Records from a dataset:
● ● ● ● ● ● ●
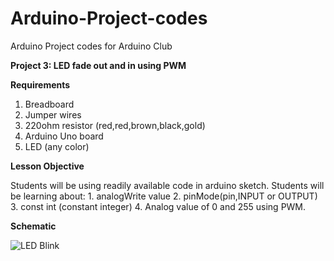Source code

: # Arduino-Project-codes
Arduino Project codes for Arduino Club

**Project 3: LED fade out and in using PWM**

**Requirements**
  
  1) Breadboard
  2) Jumper wires
  3) 220ohm resistor (red,red,brown,black,gold)
  4) Arduino Uno board
  5) LED (any color)
  
**Lesson Objective**

  Students will be using readily available code in arduino sketch. Students will be learning about:
    1. analogWrite value
    2. pinMode(pin,INPUT or OUTPUT)
    3. const int (constant integer)
    4. Analog value of 0 and 255 using PWM.
    
 **Schematic**
 
 ![LED Blink](https://proxy.duckduckgo.com/iu/?u=https%3A%2F%2Fcircuitdigest.com%2Fsites%2Fdefault%2Ffiles%2Fcircuitdiagram_mic%2FArduino-LED-Circuit.gif&f=1&nofb=1)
● ● ● ● ● ● ●
DESCRIPTION OF THE TASK –
From the line that contains "3. const int (constant integer)" through the end of the records above, print every line exactly and nothing else.

TASK OUTPUT –
    3. const int (constant integer)
    4. Analog value of 0 and 255 using PWM.
    
 **Schematic**
 
 ![LED Blink](https://proxy.duckduckgo.com/iu/?u=https%3A%2F%2Fcircuitdigest.com%2Fsites%2Fdefault%2Ffiles%2Fcircuitdiagram_mic%2FArduino-LED-Circuit.gif&f=1&nofb=1)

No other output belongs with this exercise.